Tommy on Tour

Tommy Whitelaw national dementia campaigner, blogs about himself and his make a difference campaign prior to his talk at The Retreat in November


Tommy on Tour

My name is Tommy Whitelaw, and for five years I was a full-time carer for my mother Joan, up until she sadly passed away in September 2012. 

At the time my Mum was diagnosed with vascular dementia, I looked at her and thought to myself “it’ll be okay, we’ll get through this.” What I soon learned as her carer, was that dementia was an unpredictable illness which brought many challenges and forced us to adapt to ever-changing routines. Many days we would wake up to discover that everything we had grown accustomed to have suddenly changed again.

I wondered whether the struggles I faced were mine and mine alone, and how other carers who had been through the same journey as I was embarking on, had managed to cope. This was the basis behind my first venture in to the world of awareness raising - the ‘Tommy On Tour’ campaign, which involved collecting life story letters from people across Scotland caring for a loved one with dementia. 

The hundreds of letters I received let me know that the challenges I faced were far from unique to my own situation and I have to say meeting and speaking to others in the same situation was one of the most beneficial things I could have done. 

An issue that struck me during my journey caring for my Mum was the lack of awareness and understanding of dementia and the way in which we perceive this illness as a wider society.  My door was always open but no one walked through it, people didn’t come to visit us anymore and I truly believe that was down to the stigma surrounding the illness. 

Everyone affected by dementia has a unique story to tell and by sharing our experiences we can help to tackle the misunderstandings surrounding dementia and offer hope to people in the same situation. 

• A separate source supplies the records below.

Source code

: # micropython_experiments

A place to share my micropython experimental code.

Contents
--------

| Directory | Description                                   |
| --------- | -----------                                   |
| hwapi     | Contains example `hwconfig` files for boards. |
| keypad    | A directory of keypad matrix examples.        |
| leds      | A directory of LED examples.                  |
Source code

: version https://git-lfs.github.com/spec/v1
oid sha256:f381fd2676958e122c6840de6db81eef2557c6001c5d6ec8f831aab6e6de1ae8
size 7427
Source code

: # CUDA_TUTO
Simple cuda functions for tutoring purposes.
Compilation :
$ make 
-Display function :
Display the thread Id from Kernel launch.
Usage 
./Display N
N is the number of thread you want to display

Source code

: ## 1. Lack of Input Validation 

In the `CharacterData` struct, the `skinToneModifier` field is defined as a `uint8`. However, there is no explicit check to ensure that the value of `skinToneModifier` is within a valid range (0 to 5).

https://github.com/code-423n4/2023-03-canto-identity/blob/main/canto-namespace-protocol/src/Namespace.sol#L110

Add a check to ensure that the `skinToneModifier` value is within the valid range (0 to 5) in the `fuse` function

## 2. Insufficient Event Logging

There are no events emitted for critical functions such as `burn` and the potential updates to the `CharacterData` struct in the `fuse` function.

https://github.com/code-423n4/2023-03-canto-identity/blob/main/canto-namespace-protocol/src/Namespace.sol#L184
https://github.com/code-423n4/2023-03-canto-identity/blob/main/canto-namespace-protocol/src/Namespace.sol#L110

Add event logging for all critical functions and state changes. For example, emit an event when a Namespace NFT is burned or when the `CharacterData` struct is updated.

This is something I am passionate about promoting as I build on my previous awareness raising work, as Project Engagement lead of the Health and Social Care ALLIANCE’s Dementia Carer Voices Project.  A three year project to harness the work of Thomas Whitelaw 

The project provides a platform upon which carers can express their views and experiences of caring for a loved one living with dementia, with a view to raising awareness among health and social care professionals, and wider society of its impact on families and the importance of empowering carers in carrying out this difficult but vital role.

A key focus of my talks is to highlight the impact that inspirational health and social care professionals can make to the journeys of carers across Scotland. People who appreciate and understand the unique challenges that dementia brings can be there to prop you up, and I absolutely believe as a carer if I was propped up a little bit with the right help and support, I could have given my Mum the best care and support in the world. 

The experience of caring for my Mum undoubtedly brought great challenges, stress, isolation and sadness, but it was a role carried out through love and we enjoyed touching moments of joy and satisfaction. Those special moments live long in my memory, and gave me a real boost of strength to get through the difficult times, and continue to do so now.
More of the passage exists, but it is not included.